TEXAS COURT OF APPEALS, THIRD DISTRICT, AT AUSTIN
NO. 03-95-00279-CR
Leonard Hargrove, Appellant
v.
The State of Texas, Appellee
FROM THE DISTRICT COURT OF BELL COUNTY, 264TH JUDICIAL DISTRICT
NO. 44,913, HONORABLE MARTHA TRUDO, JUDGE PRESIDING
PER CURIAM
Appellant was charged by indictment with aggravated robbery (count one) and attempted capital murder (count two). Pursuant to a negotiated agreement, appellant pleaded guilty to count one. In return, the State waived count two and recommended that punishment be "capped" at twenty-five years. After accepting appellant's guilty plea and hearing evidence relevant to punishment, the district court adjudged him guilty of aggravated robbery and assessed punishment at imprisonment for twenty years. Tex. Penal Code Ann. § 29.03 (West 1994).
Appellant's brief contains two points of error complaining of evidentiary rulings at trial. Because appellant entered a negotiated guilty plea and the punishment assessed does not exceed that to which he and his attorney agreed, we have jurisdiction to consider these points only if the district court gave appellant permission to appeal nonjurisdictional matters. Lyon v. State, 872 S.W.2d 732, 736 (Tex. Crim. App. 1994); Davis v. State, 870 S.W.2d 43, 46 (Tex. Crim. App. 1994); Hutchins v. State, 887 S.W.2d 207, 209 (Tex. App.--Austin 1994, pet. ref'd); Fowler v. State, 874 S.W.2d 112, 114 (Tex. App.--Austin 1994, pet. ref'd); Tex.
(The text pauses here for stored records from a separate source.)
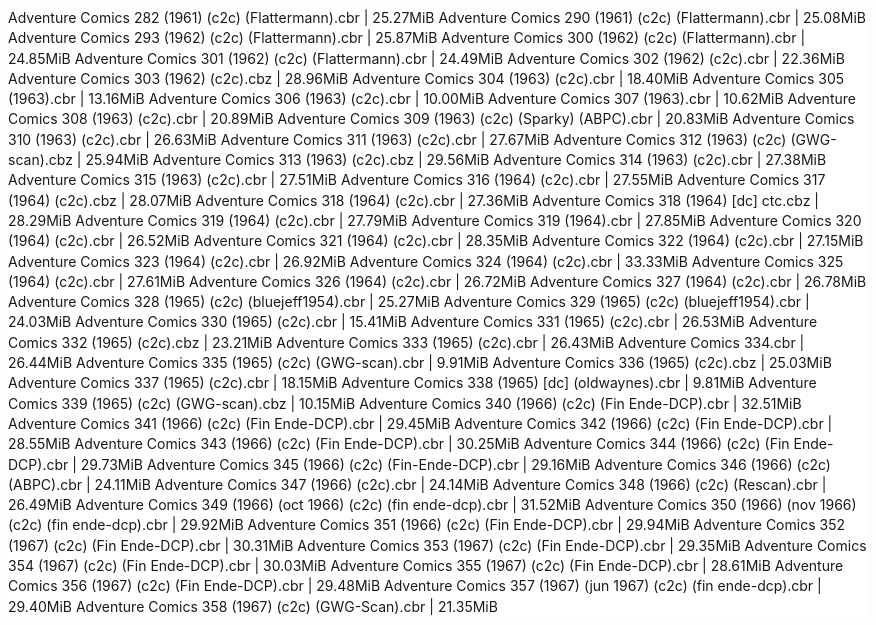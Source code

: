 Adventure Comics 282 (1961) (c2c) (Flattermann).cbr | 25.27MiB
Adventure Comics 290 (1961) (c2c) (Flattermann).cbr | 25.08MiB
Adventure Comics 293 (1962) (c2c) (Flattermann).cbr | 25.87MiB
Adventure Comics 300 (1962) (c2c) (Flattermann).cbr | 24.85MiB
Adventure Comics 301 (1962) (c2c) (Flattermann).cbr | 24.49MiB
Adventure Comics 302 (1962) (c2c).cbr | 22.36MiB
Adventure Comics 303 (1962) (c2c).cbz | 28.96MiB
Adventure Comics 304 (1963) (c2c).cbr | 18.40MiB
Adventure Comics 305 (1963).cbr | 13.16MiB
Adventure Comics 306 (1963) (c2c).cbr | 10.00MiB
Adventure Comics 307 (1963).cbr | 10.62MiB
Adventure Comics 308 (1963) (c2c).cbr | 20.89MiB
Adventure Comics 309 (1963) (c2c) (Sparky) (ABPC).cbr | 20.83MiB
Adventure Comics 310 (1963) (c2c).cbr | 26.63MiB
Adventure Comics 311 (1963) (c2c).cbr | 27.67MiB
Adventure Comics 312 (1963) (c2c) (GWG-scan).cbz | 25.94MiB
Adventure Comics 313 (1963) (c2c).cbz | 29.56MiB
Adventure Comics 314 (1963) (c2c).cbr | 27.38MiB
Adventure Comics 315 (1963) (c2c).cbr | 27.51MiB
Adventure Comics 316 (1964) (c2c).cbr | 27.55MiB
Adventure Comics 317 (1964) (c2c).cbz | 28.07MiB
Adventure Comics 318 (1964) (c2c).cbr | 27.36MiB
Adventure Comics 318 (1964) \[dc\] ctc.cbz | 28.29MiB
Adventure Comics 319 (1964) (c2c).cbr | 27.79MiB
Adventure Comics 319 (1964).cbr | 27.85MiB
Adventure Comics 320 (1964) (c2c).cbr | 26.52MiB
Adventure Comics 321 (1964) (c2c).cbr | 28.35MiB
Adventure Comics 322 (1964) (c2c).cbr | 27.15MiB
Adventure Comics 323 (1964) (c2c).cbr | 26.92MiB
Adventure Comics 324 (1964) (c2c).cbr | 33.33MiB
Adventure Comics 325 (1964) (c2c).cbr | 27.61MiB
Adventure Comics 326 (1964) (c2c).cbr | 26.72MiB
Adventure Comics 327 (1964) (c2c).cbr | 26.78MiB
Adventure Comics 328 (1965) (c2c) (bluejeff1954).cbr | 25.27MiB
Adventure Comics 329 (1965) (c2c) (bluejeff1954).cbr | 24.03MiB
Adventure Comics 330 (1965) (c2c).cbr | 15.41MiB
Adventure Comics 331 (1965) (c2c).cbr | 26.53MiB
Adventure Comics 332 (1965) (c2c).cbz | 23.21MiB
Adventure Comics 333 (1965) (c2c).cbr | 26.43MiB
Adventure Comics 334.cbr | 26.44MiB
Adventure Comics 335 (1965) (c2c) (GWG-scan).cbr | 9.91MiB
Adventure Comics 336 (1965) (c2c).cbz | 25.03MiB
Adventure Comics 337 (1965) (c2c).cbr | 18.15MiB
Adventure Comics 338 (1965) \[dc\] (oldwaynes).cbr | 9.81MiB
Adventure Comics 339 (1965) (c2c) (GWG-scan).cbz | 10.15MiB
Adventure Comics 340 (1966) (c2c) (Fin Ende-DCP).cbr | 32.51MiB
Adventure Comics 341 (1966) (c2c) (Fin Ende-DCP).cbr | 29.45MiB
Adventure Comics 342 (1966) (c2c) (Fin Ende-DCP).cbr | 28.55MiB
Adventure Comics 343 (1966) (c2c) (Fin Ende-DCP).cbr | 30.25MiB
Adventure Comics 344 (1966) (c2c) (Fin Ende-DCP).cbr | 29.73MiB
Adventure Comics 345 (1966) (c2c) (Fin-Ende-DCP).cbr | 29.16MiB
Adventure Comics 346 (1966) (c2c) (ABPC).cbr | 24.11MiB
Adventure Comics 347 (1966) (c2c).cbr | 24.14MiB
Adventure Comics 348 (1966) (c2c) (Rescan).cbr | 26.49MiB
Adventure Comics 349 (1966) (oct 1966) (c2c) (fin ende-dcp).cbr | 31.52MiB
Adventure Comics 350 (1966) (nov 1966) (c2c) (fin ende-dcp).cbr | 29.92MiB
Adventure Comics 351 (1966) (c2c) (Fin Ende-DCP).cbr | 29.94MiB
Adventure Comics 352 (1967) (c2c) (Fin Ende-DCP).cbr | 30.31MiB
Adventure Comics 353 (1967) (c2c) (Fin Ende-DCP).cbr | 29.35MiB
Adventure Comics 354 (1967) (c2c) (Fin Ende-DCP).cbr | 30.03MiB
Adventure Comics 355 (1967) (c2c) (Fin Ende-DCP).cbr | 28.61MiB
Adventure Comics 356 (1967) (c2c) (Fin Ende-DCP).cbr | 29.48MiB
Adventure Comics 357 (1967) (jun 1967) (c2c) (fin ende-dcp).cbr | 29.40MiB
Adventure Comics 358 (1967) (c2c) (GWG-Scan).cbr | 21.35MiB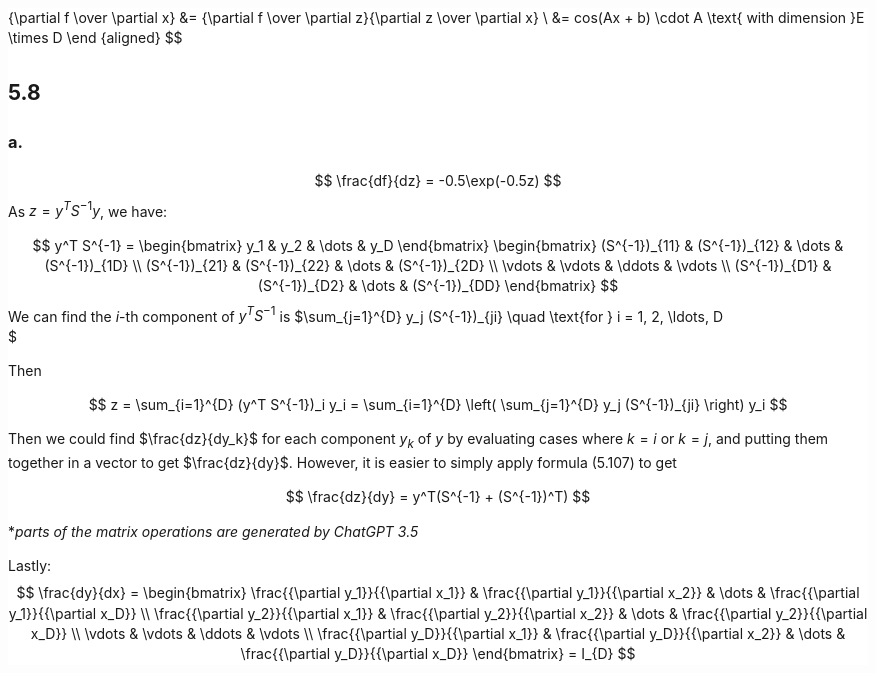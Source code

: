 {\partial f \over \partial x} &= {\partial f \over \partial z}{\partial z \over \partial x} \\
&= cos(Ax + b) \cdot A \text{ with dimension }E \times D
\end {aligned}
$$ 

## 5.8 
### a.
$$
\frac{df}{dz} = -0.5\exp(-0.5z)
$$
As $z = y^T S^{-1} y$, we have:

$$
 y^T S^{-1} = \begin{bmatrix}
y_1 & y_2 & \dots & y_D
\end{bmatrix}
\begin{bmatrix}
(S^{-1})_{11} & (S^{-1})_{12} & \dots & (S^{-1})_{1D} \\
(S^{-1})_{21} & (S^{-1})_{22} & \dots & (S^{-1})_{2D} \\
\vdots & \vdots & \ddots & \vdots \\
(S^{-1})_{D1} & (S^{-1})_{D2} & \dots & (S^{-1})_{DD}
\end{bmatrix}  $$
We can find the $i$-th component of $y^T S^{-1}$ is $\sum_{j=1}^{D} y_j (S^{-1})_{ji} \quad \text{for } i = 1, 2, \ldots, D \
$

Then

$$ z = \sum_{i=1}^{D} (y^T S^{-1})_i y_i = \sum_{i=1}^{D} \left( \sum_{j=1}^{D} y_j (S^{-1})_{ji} \right) y_i 
$$

Then we could find $\frac{dz}{dy_k}$ for each component $y_k$ of $y$ by evaluating cases where $k = i$ or $k = j$, and putting them together in a vector to get $\frac{dz}{dy}$. However, it is easier to simply apply formula (5.107) to get 

$$
\frac{dz}{dy} = y^T(S^{-1} + (S^{-1})^T)
$$
    
**parts of the matrix operations are generated by ChatGPT 3.5*

Lastly: 
$$
\frac{dy}{dx} = 
\begin{bmatrix}
\frac{{\partial y_1}}{{\partial x_1}} & \frac{{\partial y_1}}{{\partial x_2}} & \dots & \frac{{\partial y_1}}{{\partial x_D}} \\
\frac{{\partial y_2}}{{\partial x_1}} & \frac{{\partial y_2}}{{\partial x_2}} & \dots & \frac{{\partial y_2}}{{\partial x_D}} \\
\vdots & \vdots & \ddots & \vdots \\
\frac{{\partial y_D}}{{\partial x_1}} & \frac{{\partial y_D}}{{\partial x_2}} & \dots & \frac{{\partial y_D}}{{\partial x_D}}
\end{bmatrix} = I_{D}
$$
R. App. P. 40(b)(1). Appellant's notice of appeal does not recite that such permission was granted.
The State has filed a motion to dismiss the appeal for want of jurisdiction. The motion is supported by an affidavit from the district judge stating that she did not grant appellant or his attorney permission to appeal any nonjurisdictional defect.
Appellant refers us to Riley v. State, 825 S.W.2d 699, 701 (Tex. Crim. App. 1992). In that case, the notice of appeal did not conform to the "but clause" of rule 40(b)(1) but the Court of Criminal Appeals deemed the district court's separate "order limiting appeal" an adequate alternative. No similar order appears in the transcript of this cause. Instead, appellant relies on the form order appointing counsel on appeal. There is nothing in this order indicating that the court intended to grant permission to appeal nonjurisdictional matters. Hutchins, 877 S.W.2d at 210.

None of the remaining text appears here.